Nothing is needed except the lines below that run from the one with "- Functions that" through the one with "- Functional = shorter", repeated exactly.

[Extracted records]
___
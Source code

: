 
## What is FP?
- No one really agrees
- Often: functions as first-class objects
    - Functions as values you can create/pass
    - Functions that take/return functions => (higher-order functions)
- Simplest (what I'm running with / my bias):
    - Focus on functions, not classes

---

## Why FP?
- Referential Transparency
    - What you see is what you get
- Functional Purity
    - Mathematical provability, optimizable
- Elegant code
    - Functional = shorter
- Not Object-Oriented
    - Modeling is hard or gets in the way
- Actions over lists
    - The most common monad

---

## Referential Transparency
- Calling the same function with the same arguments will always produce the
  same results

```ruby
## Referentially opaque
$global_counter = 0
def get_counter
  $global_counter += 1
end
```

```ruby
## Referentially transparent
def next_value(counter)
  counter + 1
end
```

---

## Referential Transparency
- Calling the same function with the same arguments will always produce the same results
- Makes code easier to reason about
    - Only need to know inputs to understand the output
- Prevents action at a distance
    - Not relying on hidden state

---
___
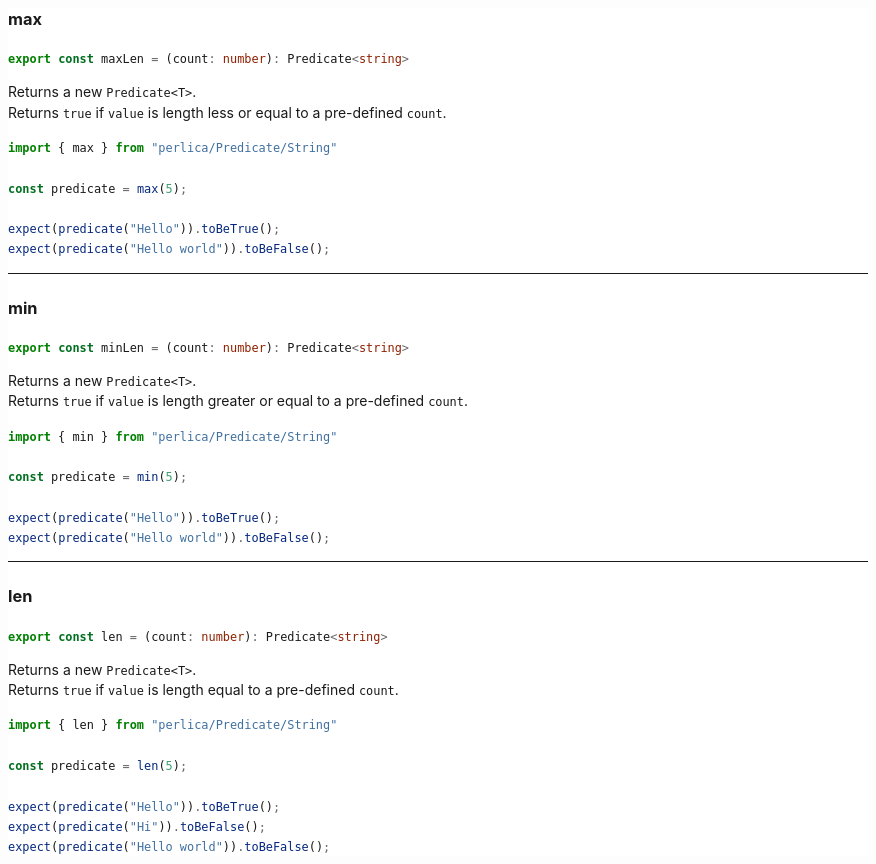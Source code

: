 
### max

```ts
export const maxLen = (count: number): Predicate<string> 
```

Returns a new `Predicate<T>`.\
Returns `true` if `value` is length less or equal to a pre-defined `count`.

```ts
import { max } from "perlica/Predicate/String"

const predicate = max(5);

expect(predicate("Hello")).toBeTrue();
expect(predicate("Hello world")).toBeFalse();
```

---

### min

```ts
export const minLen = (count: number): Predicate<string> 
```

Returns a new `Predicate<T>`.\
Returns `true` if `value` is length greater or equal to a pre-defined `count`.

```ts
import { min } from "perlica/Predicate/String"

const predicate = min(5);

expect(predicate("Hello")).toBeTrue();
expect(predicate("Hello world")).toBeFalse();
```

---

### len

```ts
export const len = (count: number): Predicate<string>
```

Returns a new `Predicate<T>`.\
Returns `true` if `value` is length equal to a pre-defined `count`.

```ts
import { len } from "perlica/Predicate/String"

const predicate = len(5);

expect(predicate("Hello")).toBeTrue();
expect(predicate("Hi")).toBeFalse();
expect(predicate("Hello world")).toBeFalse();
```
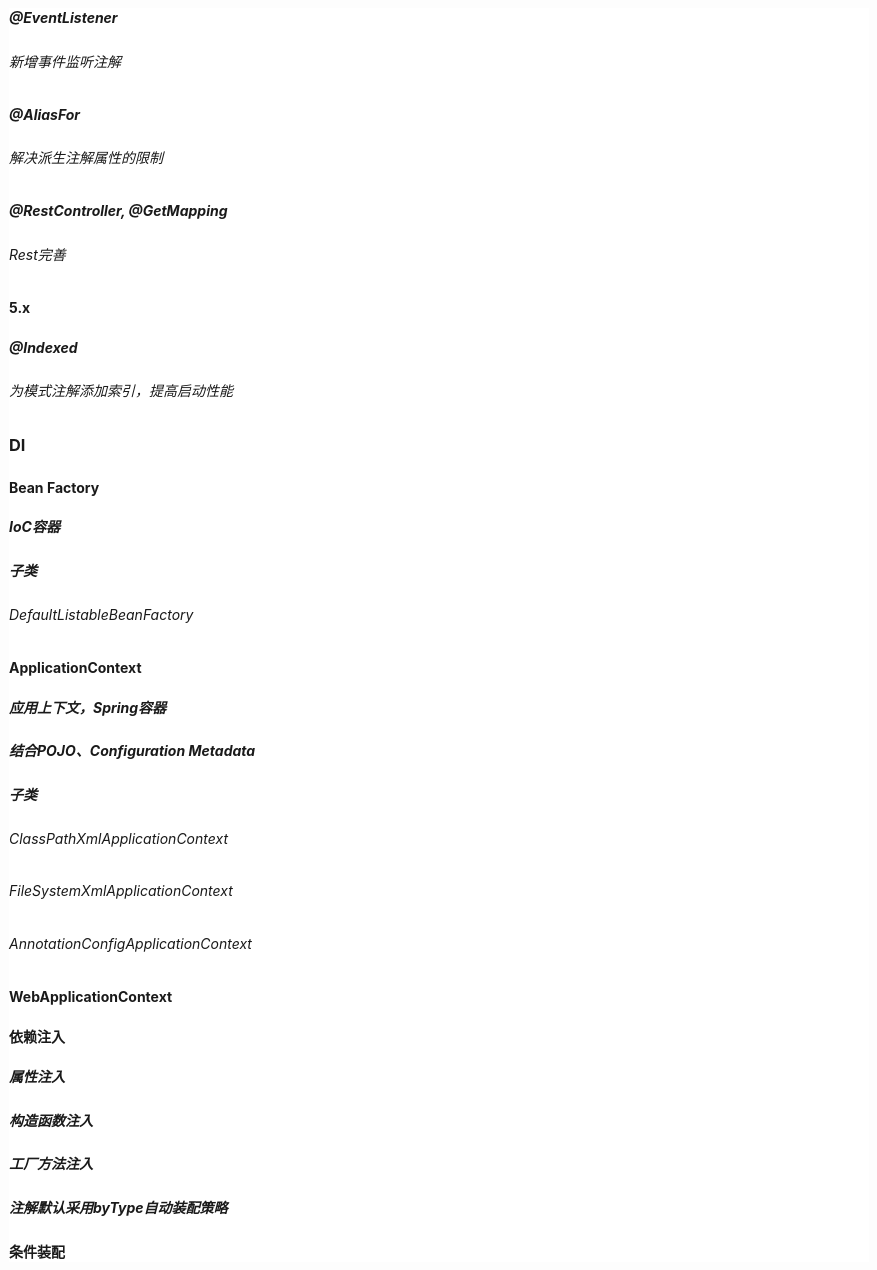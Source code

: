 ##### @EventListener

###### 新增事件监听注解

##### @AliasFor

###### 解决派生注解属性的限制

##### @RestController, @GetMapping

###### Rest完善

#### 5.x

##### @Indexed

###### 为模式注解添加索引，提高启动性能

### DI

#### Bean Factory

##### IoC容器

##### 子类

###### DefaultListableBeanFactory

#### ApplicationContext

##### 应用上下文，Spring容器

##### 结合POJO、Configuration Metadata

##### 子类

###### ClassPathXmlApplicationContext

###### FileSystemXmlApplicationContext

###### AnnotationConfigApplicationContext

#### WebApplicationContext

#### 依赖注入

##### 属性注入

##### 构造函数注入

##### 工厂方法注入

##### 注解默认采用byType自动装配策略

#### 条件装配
___
◆ Output ◆
    - Functions that take/return functions => (higher-order functions)
- Simplest (what I'm running with / my bias):
    - Focus on functions, not classes

---

## Why FP?
- Referential Transparency
    - What you see is what you get
- Functional Purity
    - Mathematical provability, optimizable
- Elegant code
    - Functional = shorter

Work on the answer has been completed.